It's a strange thing to say, but it's true that Boseman is considerably more convincing playing Robinson than Robinson himself was in the 1950 film; when actors are sometimes derided for “just” playing themselves, there's no recognition that this can be harder than it looks. Untrained and a bit shy in front of the camera, Robinson was pleasant enough but never forceful or dramatic. Sporting a charming lopsided smile, Boseman has the necessary appeal, proves convincing as an athlete and is expressive in spite of the fact that the man he's playing must mostly keep his true feelings bottled up. For a long time, Robinson has no one to confide in except his wife, who's often not around, and the sense persists that an opportunity was missed by not building up their relationship with more depth and complexity.

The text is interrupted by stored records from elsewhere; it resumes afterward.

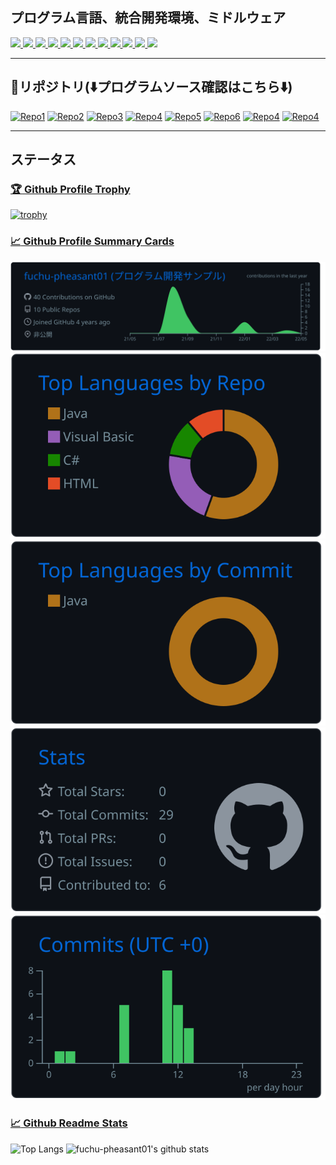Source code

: ## プログラム言語、統合開発環境、ミドルウェア  
<a href="https://visualstudio.microsoft.com/ja/" target="_blank" rel="noopener noreferrer">
<img src="https://img.shields.io/badge/-Microsoft Visual Studio-5C2D91.svg?logo=visual-studio&style=plastic" height="25">
</a>
<a href="https://visualstudio.microsoft.com/ja/" target="_blank" rel="noopener noreferrer">
<img src="https://img.shields.io/badge/-Visual Basic .NET-512BD4.svg?logo=.net&style=plastic" height="25">
</a>
<a href="https://visualstudio.microsoft.com/ja/" target="_blank" rel="noopener noreferrer">
<img src="https://img.shields.io/badge/-C Sharp-239120.svg?logo=csharp&style=plastic" height="25">
</a>
<a href="https://www.eclipse.org/" target="_blank" rel="noopener noreferrer">
<img src="https://img.shields.io/badge/-Eclipse Foundation-2C2255.svg?logo=eclipseide&style=plastic" height="25">
</a>
<a href="https://www.oracle.com/jp/java/" target="_blank" rel="noopener noreferrer">
<img src="https://img.shields.io/badge/-Java-007396.svg?logo=java&style=plastic" height="25">  
</a>
<a href="https://www.php.net/" target="_blank" rel="noopener noreferrer">
<img src="https://img.shields.io/badge/-PHP-777BB4.svg?logo=php&style=plastic" height="25">  
</a>
<a href="https://www.microsoft.com/ja-jp/sql-server/sql-server-2019" target="_blank" rel="noopener noreferrer">
<img src="https://img.shields.io/badge/-Microsoft SQL Server-777700.svg?logo=microsoft-sql-server&style=plastic" height="25">
</a>
<a href="https://www.postgresql.org/" target="_blank" rel="noopener noreferrer">
<img src="https://img.shields.io/badge/-PostgreSQL-4169E1.svg?logo=postgresql&style=plastic" height="25">
</a>
<a href="https://hibernate.org/" target="_blank" rel="noopener noreferrer">
<img src="https://img.shields.io/badge/-Hibernate-59666C.svg?logo=hibernate&style=plastic" height="25">
</a>
<a href="https://spring.io/projects/spring-boot" target="_blank" rel="noopener noreferrer">
<img src="https://img.shields.io/badge/-Spring Boot-6DB33F.svg?logo=spring-boot&style=plastic" height="25">
</a>
<a href="http://tomcat.apache.org/" target="_blank" rel="noopener noreferrer">
<img src="https://img.shields.io/badge/-Apache Tomcat-F8DC75.svg?logo=apache-tomcat&style=plastic" height="25">
</a>
<a href="https://maven.apache.org/" target="_blank" rel="noopener noreferrer">
<img src="https://img.shields.io/badge/-Apache Maven-C71A36.svg?logo=apache-maven&style=plastic" height="25">
</a>

***

## :stars:リポジトリ(:arrow_down:プログラムソース確認はこちら:arrow_down:)  
[![Repo1](https://github-readme-stats.vercel.app/api/pin/?username=fuchu-pheasant01&repo=MyBatisDesktopSqlSvr&theme=nord)](https://github.com/fuchu-pheasant01/MyBatisDesktopSqlSvr)
[![Repo2](https://github-readme-stats.vercel.app/api/pin/?username=fuchu-pheasant01&repo=JavaFxSample&theme=nord)](https://github.com/fuchu-pheasant01/JavaFxSample)
[![Repo3](https://github-readme-stats.vercel.app/api/pin/?username=fuchu-pheasant01&repo=WpfStarterLearning&theme=nord)](https://github.com/fuchu-pheasant01/WpfStarterLearning)
[![Repo4](https://github-readme-stats.vercel.app/api/pin/?username=fuchu-pheasant01&repo=UwpStarterLearning&theme=nord)](https://github.com/fuchu-pheasant01/UwpStarterLearning)
[![Repo5](https://github-readme-stats.vercel.app/api/pin/?username=fuchu-pheasant01&repo=Junit4Sample&theme=nord)](https://github.com/fuchu-pheasant01/Junit4Sample)
[![Repo6](https://github-readme-stats.vercel.app/api/pin/?username=fuchu-pheasant01&repo=Junit5Sample&theme=nord)](https://github.com/fuchu-pheasant01/Junit5Sample)
[![Repo4](https://github-readme-stats.vercel.app/api/pin/?username=fuchu-pheasant01&repo=MsTestSample&theme=nord)](https://github.com/fuchu-pheasant01/MsTestSample)
[![Repo4](https://github-readme-stats.vercel.app/api/pin/?username=fuchu-pheasant01&repo=JavaHashFunction&theme=nord)](https://github.com/fuchu-pheasant01/)

***

## ステータス  
### [:trophy: Github Profile Trophy](https://github.com/ryo-ma/github-profile-trophy)  
[![trophy](https://github-profile-trophy.vercel.app/?username=fuchu-pheasant01&theme=algolia&column=7)](https://github.com/fuchu-pheasant01/github-profile-trophy)

### [:chart_with_upwards_trend: Github Profile Summary Cards](https://github.com/vn7n24fzkq/github-profile-summary-cards)  
[![](https://raw.githubusercontent.com/fuchu-pheasant01/fuchu-pheasant01/master/profile-summary-card-output/github_dark/0-profile-details.svg)](https://github.com/vn7n24fzkq/github-profile-summary-cards)
[![](https://raw.githubusercontent.com/fuchu-pheasant01/fuchu-pheasant01/master/profile-summary-card-output/github_dark/1-repos-per-language.svg)](https://github.com/vn7n24fzkq/github-profile-summary-cards)
[![](https://raw.githubusercontent.com/fuchu-pheasant01/fuchu-pheasant01/master/profile-summary-card-output/github_dark/2-most-commit-language.svg)](https://github.com/vn7n24fzkq/github-profile-summary-cards)
[![](https://raw.githubusercontent.com/fuchu-pheasant01/fuchu-pheasant01/master/profile-summary-card-output/github_dark/3-stats.svg)](https://github.com/vn7n24fzkq/github-profile-summary-cards)
[![](https://raw.githubusercontent.com/fuchu-pheasant01/fuchu-pheasant01/master/profile-summary-card-output/github_dark/4-productive-time.svg)](https://github.com/vn7n24fzkq/github-profile-summary-cards)

### [:chart_with_upwards_trend: Github Readme Stats](https://github.com/anuraghazra/github-readme-stats)  
![Top Langs](https://github-readme-stats.vercel.app/api/top-langs/?username=fuchu-pheasant01&theme=gotham&count_private=true)
![fuchu-pheasant01's github stats](https://github-readme-stats.vercel.app/api?username=fuchu-pheasant01&count_private=true&show_icons=true&theme=gotham)

<!--
**fuchu-pheasant01/fuchu-pheasant01** is a ✨ _special_ ✨ repository because its `README.md` (this file) appears on your GitHub profile.

Here are some ideas to get you started:

- 🔭 I’m currently working on ...
- 🌱 I’m currently learning ...
- 👯 I’m looking to collaborate on ...
- 🤔 I’m looking for help with ...
- 💬 Ask me about ...
- 📫 How to reach me: ...
- 😄 Pronouns: ...
- ⚡ Fun fact: ...
-->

By contrast, it's OK that Rickey in Helgeland's script is a one-dimensional role; the whole man is not needed, just the committed integrationist and smart executive who knows just how to advise Robinson and keep him from exploding or imploding during the self-described “noble experiment.” Ford's engaging performance is part-caricature and part-ingratiating father figure who knows just what to say in any crisis.
A particularly eye-and-ear-catching turn is given by John C. McGinley as the Dodgers's legendary radio announcer Red Barber.
As one of the last century's most inspiring and literally game-changing personal sagas, Jackie Robinson's life can hardly help but be stirring and will no doubt impress many younger viewers, some of whom may be completely unfamiliar with his story. It's just too bad that Helgeland can't go for broke and get his uniform as dirty as Jackie Robinson used to do.